Genome Technology Center
After graduation, Eltoukhy completed a post-doctoral fellowship at Stanford University’s Genome Technology Center, investigating low-cost DNA sequencing technologies as part of the Human Genome Project. Eltoukhy’s research focused on developing new assays and detection methods, with an emphasis on semiconductor-based approaches for DNA sequencing. That research was funded, in part, by one of the first National Human Genome Research Institute grants awarded for massive parallel sequencing (also known as Next Generation Sequencing or NGS).

Avantome and Illumina
In 2007, Eltoukhy and Mostafa Ronaghi co-founded the biotechnology startup company Avantome, to accelerate the commercialization of semiconductor sequencing technologies and affordable high-throughput DNA sequencing.
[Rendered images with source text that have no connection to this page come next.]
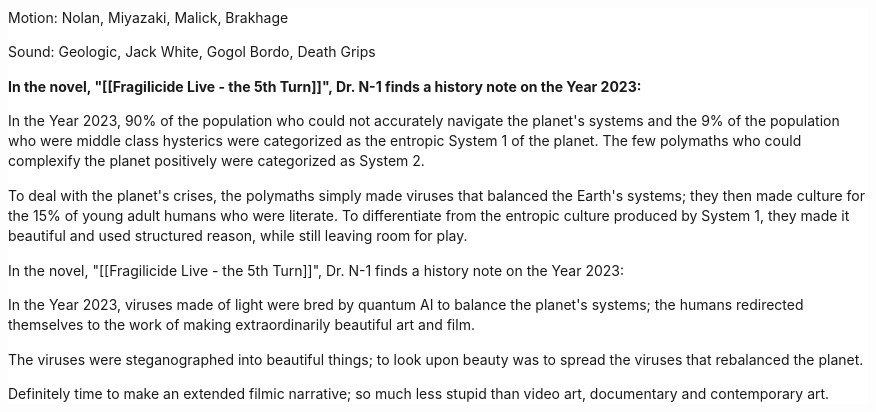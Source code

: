 



















Motion: Nolan, Miyazaki, Malick,  Brakhage

Sound: Geologic, Jack White, Gogol Bordo, Death Grips





**In the novel, "[[Fragilicide Live - the 5th Turn]]", Dr. N-1 finds a history note on the Year 2023:**

In the Year 2023, 90% of the population who could not accurately navigate the planet's systems and the 9% of the population who were middle class hysterics were categorized as the entropic System 1 of the planet. The few polymaths who could complexify the planet positively were categorized as System 2.

To deal with the planet's crises, the polymaths simply made viruses that balanced the Earth's systems; they then made culture for the 15% of young adult humans who were literate. To differentiate from the entropic culture produced by System 1, they made it beautiful and used structured reason, while still leaving room for play.














In the novel, "[[Fragilicide Live - the 5th Turn]]", Dr. N-1 finds a history note on the Year 2023:

In the Year 2023, viruses made of light were bred by quantum AI to balance the planet's systems; the humans redirected themselves to the work of making extraordinarily beautiful art and film.

The viruses were steganographed into beautiful things; to look upon beauty was to spread the viruses that rebalanced the planet.

















Definitely time to make an extended filmic narrative; so much less stupid than video art, documentary and contemporary art.
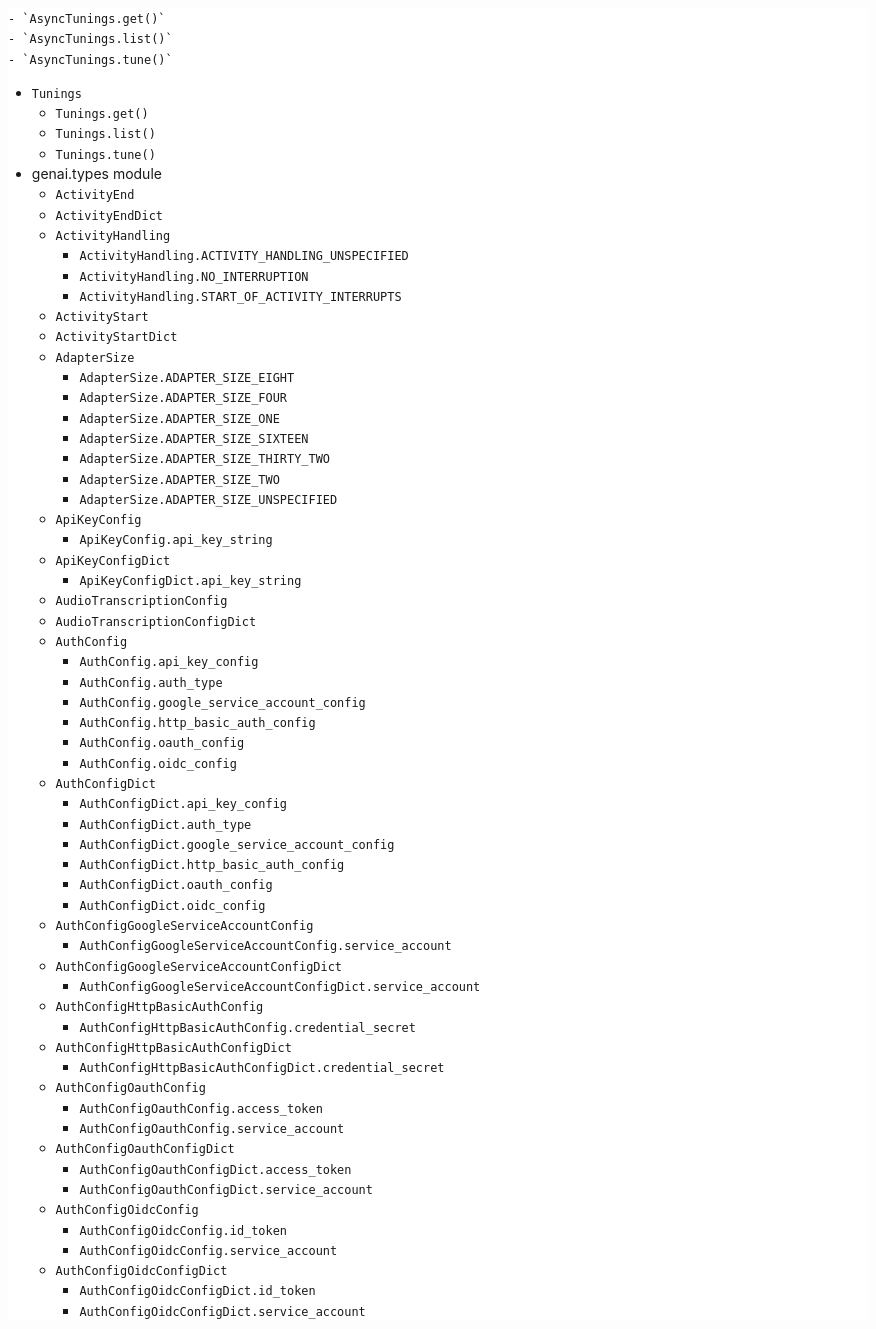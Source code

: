     - `AsyncTunings.get()`
    - `AsyncTunings.list()`
    - `AsyncTunings.tune()`
  - `Tunings`
    - `Tunings.get()`
    - `Tunings.list()`
    - `Tunings.tune()`
- genai.types module
  - `ActivityEnd`
  - `ActivityEndDict`
  - `ActivityHandling`
    - `ActivityHandling.ACTIVITY_HANDLING_UNSPECIFIED`
    - `ActivityHandling.NO_INTERRUPTION`
    - `ActivityHandling.START_OF_ACTIVITY_INTERRUPTS`
  - `ActivityStart`
  - `ActivityStartDict`
  - `AdapterSize`
    - `AdapterSize.ADAPTER_SIZE_EIGHT`
    - `AdapterSize.ADAPTER_SIZE_FOUR`
    - `AdapterSize.ADAPTER_SIZE_ONE`
    - `AdapterSize.ADAPTER_SIZE_SIXTEEN`
    - `AdapterSize.ADAPTER_SIZE_THIRTY_TWO`
    - `AdapterSize.ADAPTER_SIZE_TWO`
    - `AdapterSize.ADAPTER_SIZE_UNSPECIFIED`
  - `ApiKeyConfig`
    - `ApiKeyConfig.api_key_string`
  - `ApiKeyConfigDict`
    - `ApiKeyConfigDict.api_key_string`
  - `AudioTranscriptionConfig`
  - `AudioTranscriptionConfigDict`
  - `AuthConfig`
    - `AuthConfig.api_key_config`
    - `AuthConfig.auth_type`
    - `AuthConfig.google_service_account_config`
    - `AuthConfig.http_basic_auth_config`
    - `AuthConfig.oauth_config`
    - `AuthConfig.oidc_config`
  - `AuthConfigDict`
    - `AuthConfigDict.api_key_config`
    - `AuthConfigDict.auth_type`
    - `AuthConfigDict.google_service_account_config`
    - `AuthConfigDict.http_basic_auth_config`
    - `AuthConfigDict.oauth_config`
    - `AuthConfigDict.oidc_config`
  - `AuthConfigGoogleServiceAccountConfig`
    - `AuthConfigGoogleServiceAccountConfig.service_account`
  - `AuthConfigGoogleServiceAccountConfigDict`
    - `AuthConfigGoogleServiceAccountConfigDict.service_account`
  - `AuthConfigHttpBasicAuthConfig`
    - `AuthConfigHttpBasicAuthConfig.credential_secret`
  - `AuthConfigHttpBasicAuthConfigDict`
    - `AuthConfigHttpBasicAuthConfigDict.credential_secret`
  - `AuthConfigOauthConfig`
    - `AuthConfigOauthConfig.access_token`
    - `AuthConfigOauthConfig.service_account`
  - `AuthConfigOauthConfigDict`
    - `AuthConfigOauthConfigDict.access_token`
    - `AuthConfigOauthConfigDict.service_account`
  - `AuthConfigOidcConfig`
    - `AuthConfigOidcConfig.id_token`
    - `AuthConfigOidcConfig.service_account`
  - `AuthConfigOidcConfigDict`
    - `AuthConfigOidcConfigDict.id_token`
    - `AuthConfigOidcConfigDict.service_account`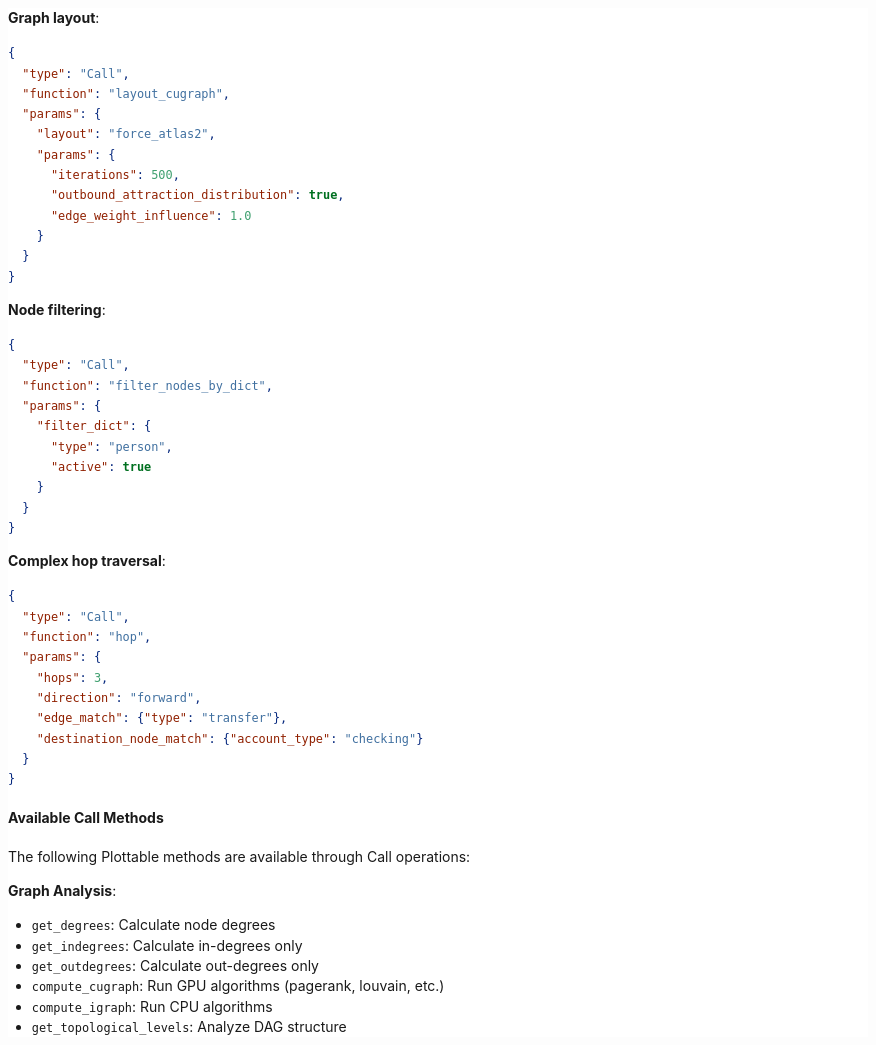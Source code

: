 **Graph layout**:
```json
{
  "type": "Call",
  "function": "layout_cugraph",
  "params": {
    "layout": "force_atlas2",
    "params": {
      "iterations": 500,
      "outbound_attraction_distribution": true,
      "edge_weight_influence": 1.0
    }
  }
}
```

**Node filtering**:
```json
{
  "type": "Call",
  "function": "filter_nodes_by_dict",
  "params": {
    "filter_dict": {
      "type": "person",
      "active": true
    }
  }
}
```

**Complex hop traversal**:
```json
{
  "type": "Call",
  "function": "hop",
  "params": {
    "hops": 3,
    "direction": "forward",
    "edge_match": {"type": "transfer"},
    "destination_node_match": {"account_type": "checking"}
  }
}
```

#### Available Call Methods

The following Plottable methods are available through Call operations:

**Graph Analysis**:
- `get_degrees`: Calculate node degrees
- `get_indegrees`: Calculate in-degrees only
- `get_outdegrees`: Calculate out-degrees only
- `compute_cugraph`: Run GPU algorithms (pagerank, louvain, etc.)
- `compute_igraph`: Run CPU algorithms
- `get_topological_levels`: Analyze DAG structure
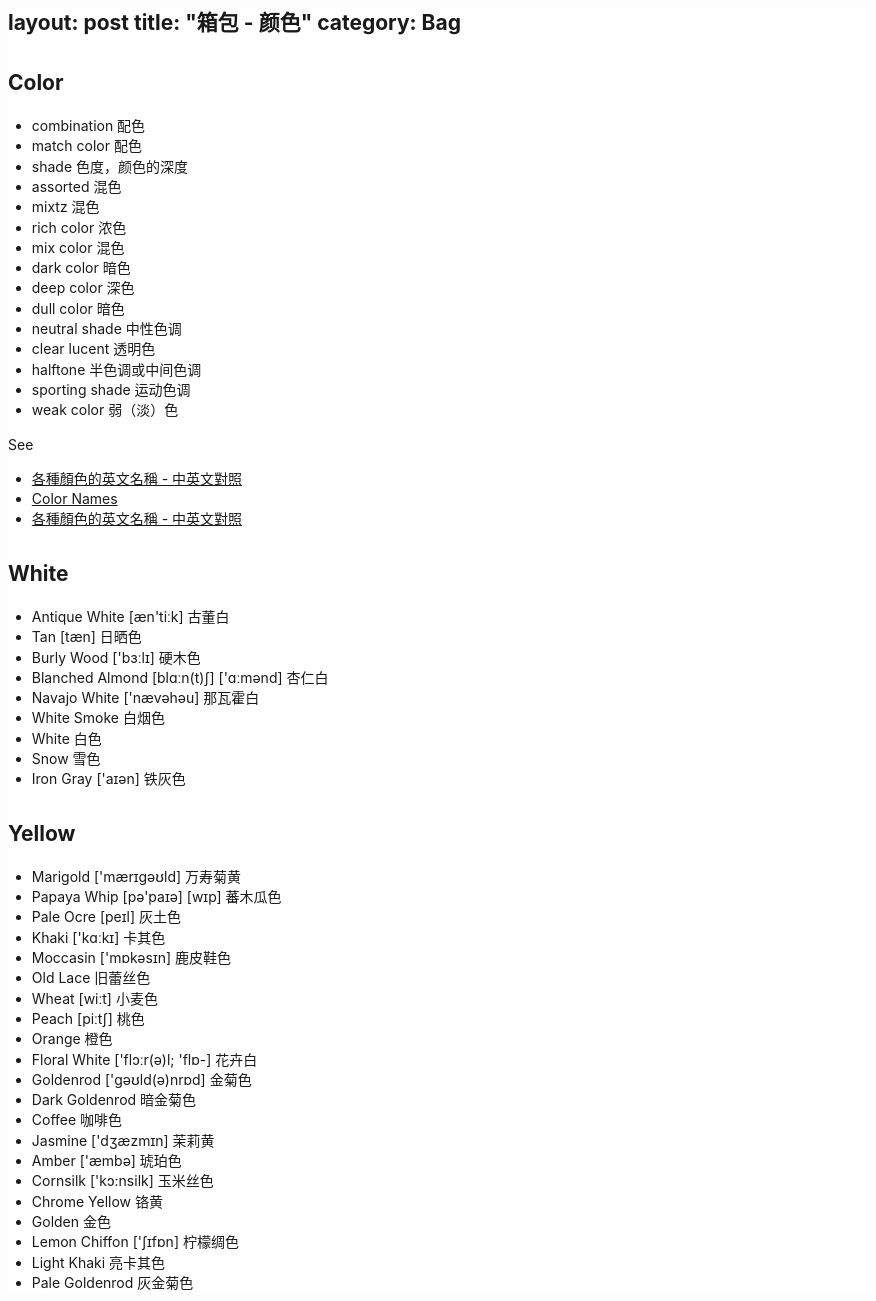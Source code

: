 layout: post
title: "箱包 - 颜色"
category: Bag
---

## Color

- combination 配色
- match color 配色
- shade 色度，颜色的深度
- assorted 混色
- mixtz 混色
- rich color 浓色
- mix color 混色
- dark color 暗色
- deep color 深色
- dull color 暗色
- neutral shade 中性色调
- clear lucent 透明色
- halftone 半色调或中间色调
- sporting shade 运动色调
- weak color 弱（淡）色

See 

- [各種顏色的英文名稱 - 中英文對照](http://www.eion.com.tw/Emily/?v=Name-Various-Colors)
- [Color Names](http://html-color-codes.info/color-names/)
- [各種顏色的英文名稱 - 中英文對照](http://www.eion.com.tw/Emily/?v=Name-Various-Colors)

## White

- <span style="background-color:#FAEBD7"></span> Antique White [æn'tiːk] 古董白
- <span style="background-color:#D2B48C"></span> Tan [tæn] 日晒色
- <span style="background-color:#DEB887"></span> Burly Wood ['bɜːlɪ] 硬木色
- <span style="background-color:#FFEBCD"></span> Blanched Almond [blɑːn(t)ʃ] ['ɑːmənd] 杏仁白
- <span style="background-color:#FFDEAD"></span> Navajo White ['nævəhəu] 那瓦霍白
- <span style="background-color:#F5F5F5"></span> White Smoke 白烟色
- <span style="background-color:#FFFFFF"></span> White 白色
- <span style="background-color:#FFFAFA"></span> Snow 雪色
- <span style="background-color:#625B57"></span> Iron Gray ['aɪən] 铁灰色

## Yellow

- <span style="background-color:#FF9900"></span> Marigold ['mærɪgəʊld] 万寿菊黄
- <span style="background-color:#FFEFD5"></span> Papaya Whip [pə'paɪə] [wɪp] 蕃木瓜色
- <span style="background-color:#CCB38C"></span> Pale Ocre [peɪl] 灰土色
- <span style="background-color:#996B1F"></span> Khaki ['kɑːkɪ] 卡其色
- <span style="background-color:#FFE4B5"></span> Moccasin ['mɒkəsɪn] 鹿皮鞋色
- <span style="background-color:#FDF5E6"></span> Old Lace 旧蕾丝色
- <span style="background-color:#F5DEB3"></span> Wheat [wiːt] 小麦色
- <span style="background-color:#FFE5B4"></span> Peach [piːtʃ] 桃色
- <span style="background-color:#FFA500"></span> Orange 橙色
- <span style="background-color:#FFFAF0"></span> Floral White ['flɔːr(ə)l; 'flɒ-] 花卉白
- <span style="background-color:#DAA520"></span> Goldenrod ['ɡəʊld(ə)nrɒd] 金菊色
- <span style="background-color:#B8860B"></span> Dark Goldenrod 暗金菊色
- <span style="background-color:#4D3900"></span> Coffee 咖啡色
- <span style="background-color:#E6C35C"></span> Jasmine ['dʒæzmɪn] 茉莉黄
- <span style="background-color:#FFBF00"></span> Amber ['æmbə] 琥珀色
- <span style="background-color:#FFF8DC"></span> Cornsilk ['kɔ:nsilk] 玉米丝色
- <span style="background-color:#E6B800"></span> Chrome Yellow 铬黄
- <span style="background-color:#FFD700"></span> Golden 金色
- <span style="background-color:#FFFACD"></span> Lemon Chiffon ['ʃɪfɒn] 柠檬绸色
- <span style="background-color:#F0E68C"></span> Light Khaki 亮卡其色
- <span style="background-color:#EEE8AA"></span> Pale Goldenrod 灰金菊色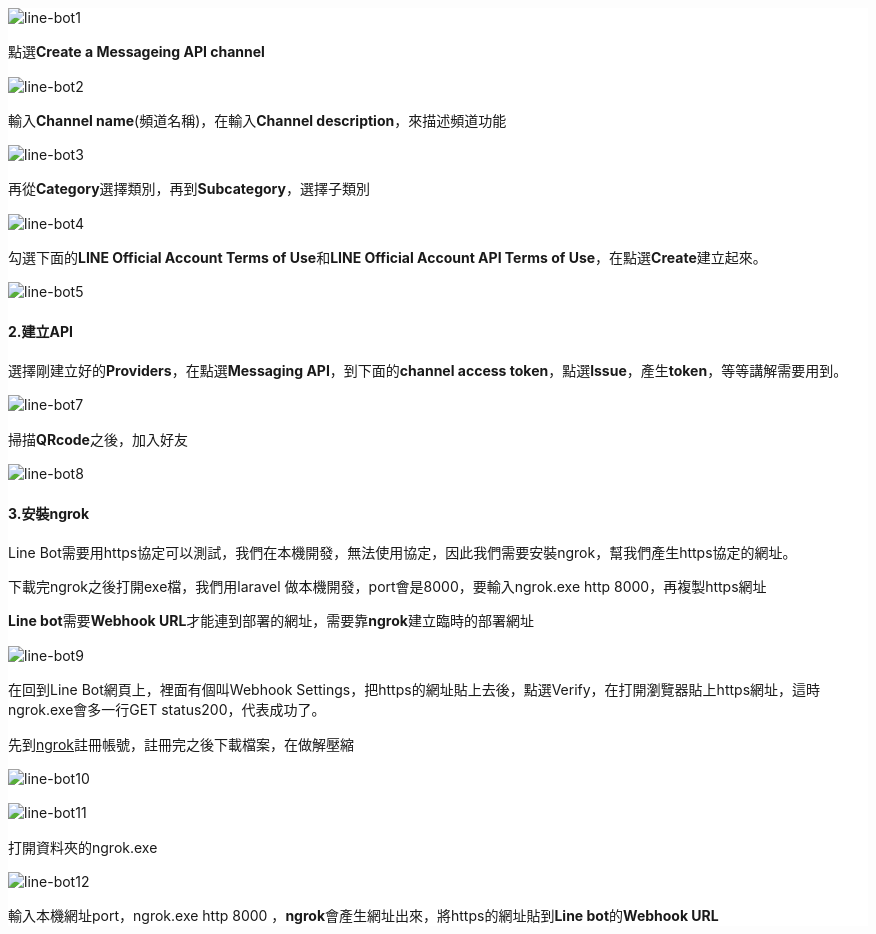 ![line-bot1](<https://raw.githubusercontent.com/coolgood88142/markdown_note/master/assets/images/line-bot1.png>)

點選**Create a Messageing API channel**

![line-bot2](<https://raw.githubusercontent.com/coolgood88142/markdown_note/master/assets/images/line-bot2.png>)

輸入**Channel name**(頻道名稱)，在輸入**Channel description**，來描述頻道功能

![line-bot3](<https://raw.githubusercontent.com/coolgood88142/markdown_note/master/assets/images/line-bot3.png>)

再從**Category**選擇類別，再到**Subcategory**，選擇子類別

![line-bot4](<https://raw.githubusercontent.com/coolgood88142/markdown_note/master/assets/images/line-bot4.png>)

勾選下面的**LINE Official Account Terms of Use**和**LINE Official Account API Terms of Use**，在點選**Create**建立起來。

![line-bot5](<https://raw.githubusercontent.com/coolgood88142/markdown_note/master/assets/images/line-bot5.png>)

#### 2.建立API

選擇剛建立好的**Providers**，在點選**Messaging API**，到下面的**channel access token**，點選**lssue**，產生**token**，等等講解需要用到。

![line-bot7](<https://raw.githubusercontent.com/coolgood88142/markdown_note/master/assets/images/line-bot7.png>)

掃描**QRcode**之後，加入好友

![line-bot8](<https://raw.githubusercontent.com/coolgood88142/markdown_note/master/assets/images/line-bot8.png>)

#### 3.安裝ngrok

Line Bot需要用https協定可以測試，我們在本機開發，無法使用協定，因此我們需要安裝ngrok，幫我們產生https協定的網址。

下載完ngrok之後打開exe檔，我們用laravel 做本機開發，port會是8000，要輸入ngrok.exe http 8000，再複製https網址

**Line bot**需要**Webhook URL**才能連到部署的網址，需要靠**ngrok**建立臨時的部署網址

![line-bot9](<https://raw.githubusercontent.com/coolgood88142/markdown_note/master/assets/images/line-bot9.png>)

在回到Line Bot網頁上，裡面有個叫Webhook Settings，把https的網址貼上去後，點選Verify，在打開瀏覽器貼上https網址，這時ngrok.exe會多一行GET status200，代表成功了。

先到[ngrok](https://dashboard.ngrok.com/login)註冊帳號，註冊完之後下載檔案，在做解壓縮

![line-bot10](<https://raw.githubusercontent.com/coolgood88142/markdown_note/master/assets/images/line-bot10.png>)

![line-bot11](<https://raw.githubusercontent.com/coolgood88142/markdown_note/master/assets/images/line-bot11.png>)

打開資料夾的ngrok.exe

![line-bot12](<https://raw.githubusercontent.com/coolgood88142/markdown_note/master/assets/images/line-bot12.png>)

輸入本機網址port，ngrok.exe http 8000 ，**ngrok**會產生網址出來，將https的網址貼到**Line bot**的**Webhook URL**
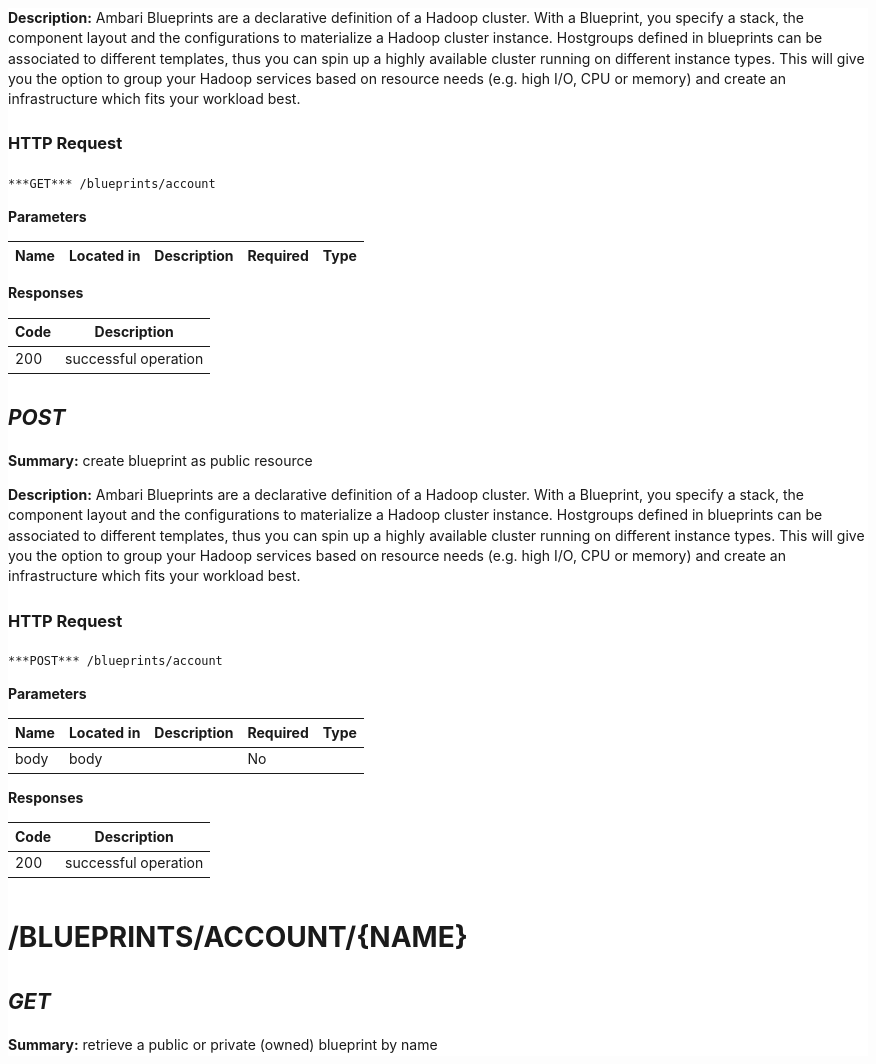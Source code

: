 **Description:** Ambari Blueprints are a declarative definition of a Hadoop cluster. With a Blueprint, you specify a stack, the component layout and the configurations to materialize a Hadoop cluster instance. Hostgroups defined in blueprints can be associated to different templates, thus you can spin up a highly available cluster running on different instance types. This will give you the option to group your Hadoop services based on resource needs (e.g. high I/O, CPU or memory) and create an infrastructure which fits your workload best.

### HTTP Request 
`***GET*** /blueprints/account` 

**Parameters**

| Name | Located in | Description | Required | Type |
| ---- | ---------- | ----------- | -------- | ---- |

**Responses**

| Code | Description |
| ---- | ----------- |
| 200 | successful operation |

## ***POST*** 

**Summary:** create blueprint as public resource

**Description:** Ambari Blueprints are a declarative definition of a Hadoop cluster. With a Blueprint, you specify a stack, the component layout and the configurations to materialize a Hadoop cluster instance. Hostgroups defined in blueprints can be associated to different templates, thus you can spin up a highly available cluster running on different instance types. This will give you the option to group your Hadoop services based on resource needs (e.g. high I/O, CPU or memory) and create an infrastructure which fits your workload best.

### HTTP Request 
`***POST*** /blueprints/account` 

**Parameters**

| Name | Located in | Description | Required | Type |
| ---- | ---------- | ----------- | -------- | ---- |
| body | body |  | No |  |

**Responses**

| Code | Description |
| ---- | ----------- |
| 200 | successful operation |

# /BLUEPRINTS/ACCOUNT/{NAME}
## ***GET*** 

**Summary:** retrieve a public or private (owned) blueprint by name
Eltoukhy was president and CEO of the new company until 2008, when Avantome was acquired by Illumina. As part of the acquisition terms, Ronaghi and Eltoukhy joined Illumina, where Eltoukhy continued pioneering genomic research as director of Advanced Sequencing Development until 2012. At Illumina, Avantome’s CMOS/semiconductor sequencing platform became the basis for Project Firefly, a program to develop an "integrated sequencing solution simple and affordable enough to install in hospitals for routine testing". In 2018, Illumina launched iSEQ, a new product developed using Avantome’s CMOS sensor approach combined with nanowell technology; iSEQ delivered on the original Avantome goals of low cost instrumentation and reduced per-sample processing cost in a long read format.

Guardant Health
In 2012, Eltoukhy and AmirAli Talasaz co-founded Guardant Health, established to "forge a new frontier" in cancer detection and treatment using artificial intelligence and a big data approach. They developed new methods to detect and monitor the low levels of circulating tumor DNA (ctDNA) fragments released into the bloodstream of people who have cancer, enabling cancer detection and monitoring using minimally-invasive blood tests (liquid biopsies) which are lower cost and lower risk compared to traditional tissue biopsies.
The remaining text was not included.